Before screening the ligands using molecular docking, the docking protocol was validated by re-docking the X77 into its binding pocket within the Mpro crystal structure to obtain the correct coordinates and docked pose. The result showed that the docked X77 was completely superimposed with crystallized X77 (Figure 5(a)). Thus, this protocol was considered good enough for reproducing the docking results similar to the X-ray crystal structure and can be applied for further docking experiments.

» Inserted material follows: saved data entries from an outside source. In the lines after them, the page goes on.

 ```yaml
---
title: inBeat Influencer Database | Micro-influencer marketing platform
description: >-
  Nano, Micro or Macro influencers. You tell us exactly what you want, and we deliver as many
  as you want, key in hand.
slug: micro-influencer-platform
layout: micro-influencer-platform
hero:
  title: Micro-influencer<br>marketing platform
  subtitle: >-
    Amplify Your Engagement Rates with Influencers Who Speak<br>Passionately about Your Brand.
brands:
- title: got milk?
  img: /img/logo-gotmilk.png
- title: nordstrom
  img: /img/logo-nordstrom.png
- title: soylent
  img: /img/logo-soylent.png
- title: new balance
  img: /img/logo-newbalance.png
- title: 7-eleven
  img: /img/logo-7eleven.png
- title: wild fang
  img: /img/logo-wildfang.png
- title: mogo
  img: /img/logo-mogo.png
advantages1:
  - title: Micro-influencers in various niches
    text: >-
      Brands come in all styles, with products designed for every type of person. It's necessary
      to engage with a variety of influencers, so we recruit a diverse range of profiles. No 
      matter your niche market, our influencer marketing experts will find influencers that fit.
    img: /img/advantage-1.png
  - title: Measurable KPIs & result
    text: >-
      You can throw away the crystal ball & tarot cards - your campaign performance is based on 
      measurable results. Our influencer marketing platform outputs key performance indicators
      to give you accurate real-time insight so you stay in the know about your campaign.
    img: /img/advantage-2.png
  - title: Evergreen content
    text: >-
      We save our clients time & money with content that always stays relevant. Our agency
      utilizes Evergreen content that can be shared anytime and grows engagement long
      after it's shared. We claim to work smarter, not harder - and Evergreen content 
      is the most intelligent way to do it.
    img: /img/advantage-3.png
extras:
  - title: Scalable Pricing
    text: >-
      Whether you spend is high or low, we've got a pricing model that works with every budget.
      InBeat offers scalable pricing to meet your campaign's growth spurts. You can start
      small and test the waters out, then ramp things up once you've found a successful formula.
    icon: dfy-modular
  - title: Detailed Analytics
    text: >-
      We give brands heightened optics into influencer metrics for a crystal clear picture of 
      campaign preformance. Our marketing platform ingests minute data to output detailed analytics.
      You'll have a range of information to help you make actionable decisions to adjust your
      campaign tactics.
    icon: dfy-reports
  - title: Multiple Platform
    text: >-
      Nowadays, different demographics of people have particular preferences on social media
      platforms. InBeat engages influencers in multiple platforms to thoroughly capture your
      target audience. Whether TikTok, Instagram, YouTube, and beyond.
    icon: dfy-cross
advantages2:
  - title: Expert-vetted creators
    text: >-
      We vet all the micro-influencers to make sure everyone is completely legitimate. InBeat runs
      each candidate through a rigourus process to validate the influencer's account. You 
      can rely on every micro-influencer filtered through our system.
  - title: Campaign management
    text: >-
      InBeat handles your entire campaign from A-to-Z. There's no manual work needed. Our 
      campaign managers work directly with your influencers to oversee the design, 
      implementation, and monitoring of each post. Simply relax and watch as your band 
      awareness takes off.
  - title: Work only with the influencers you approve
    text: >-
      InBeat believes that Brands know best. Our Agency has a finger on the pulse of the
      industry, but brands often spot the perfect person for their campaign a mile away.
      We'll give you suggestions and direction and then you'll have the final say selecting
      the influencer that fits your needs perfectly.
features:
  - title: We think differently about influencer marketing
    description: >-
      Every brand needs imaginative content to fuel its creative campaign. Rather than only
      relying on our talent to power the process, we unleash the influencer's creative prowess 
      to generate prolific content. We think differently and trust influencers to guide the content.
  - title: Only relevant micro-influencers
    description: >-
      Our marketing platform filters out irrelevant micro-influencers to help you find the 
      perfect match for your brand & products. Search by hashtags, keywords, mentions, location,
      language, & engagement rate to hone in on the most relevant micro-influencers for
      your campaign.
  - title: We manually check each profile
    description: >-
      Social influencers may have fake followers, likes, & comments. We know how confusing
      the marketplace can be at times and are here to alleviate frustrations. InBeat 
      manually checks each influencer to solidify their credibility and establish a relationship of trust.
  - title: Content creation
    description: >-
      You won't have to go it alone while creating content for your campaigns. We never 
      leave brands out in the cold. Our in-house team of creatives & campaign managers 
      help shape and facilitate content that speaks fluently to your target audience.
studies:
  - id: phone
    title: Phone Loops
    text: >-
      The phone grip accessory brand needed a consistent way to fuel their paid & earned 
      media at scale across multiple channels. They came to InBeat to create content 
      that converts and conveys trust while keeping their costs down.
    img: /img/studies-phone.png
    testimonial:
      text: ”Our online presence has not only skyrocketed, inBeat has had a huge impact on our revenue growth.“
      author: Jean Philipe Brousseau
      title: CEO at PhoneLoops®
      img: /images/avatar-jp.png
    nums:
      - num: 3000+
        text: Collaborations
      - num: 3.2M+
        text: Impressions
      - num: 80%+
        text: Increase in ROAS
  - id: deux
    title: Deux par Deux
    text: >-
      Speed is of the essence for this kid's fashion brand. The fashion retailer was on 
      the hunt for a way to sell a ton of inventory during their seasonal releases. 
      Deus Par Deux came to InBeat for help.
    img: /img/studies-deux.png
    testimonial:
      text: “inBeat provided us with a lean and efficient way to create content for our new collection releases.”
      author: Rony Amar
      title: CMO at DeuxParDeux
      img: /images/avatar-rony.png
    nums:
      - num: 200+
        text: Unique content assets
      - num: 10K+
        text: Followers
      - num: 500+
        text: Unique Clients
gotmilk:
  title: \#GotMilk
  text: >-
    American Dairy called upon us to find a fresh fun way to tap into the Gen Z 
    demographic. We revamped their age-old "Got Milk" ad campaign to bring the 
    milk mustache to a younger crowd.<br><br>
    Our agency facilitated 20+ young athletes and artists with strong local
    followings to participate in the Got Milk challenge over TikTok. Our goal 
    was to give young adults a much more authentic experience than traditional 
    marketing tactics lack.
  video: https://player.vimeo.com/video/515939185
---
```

All compounds (n = 500), screened by the deep learning model were docked in the active site of Mpro by using AutoDock Vina for predicting the best possible binding pose of ligands and lower binding energy. From molecular docking, a total of 39 compounds were selected which showed binding energy ranging from −11.8 to −8.2 kcal mol−1. The binding energy of X77 was −8.2 kcal mol−1 (Table 2). All 39 compounds showed lower binding energy in comparison with X77. Among the screened compounds, 7-Epitaxol (S9265) showed the lowest binding energy i.e. −11.8 kcal mol−1 followed by Rifapentine (S1760) which had the binding energy of −10.5 kcal mol−1 and Indacaterol (S5654) that showed the highest binding energy i.e. −8.2 kcal mol−1 which was comparable to the reference molecule. The results show that screened compounds may have the same mechanism of action as the reference molecules. Then, all these 39 compounds and the X77 were further used for Drug-likeness prediction.

Table 2.

Summary of Molecular docking results between Mro and screened hits.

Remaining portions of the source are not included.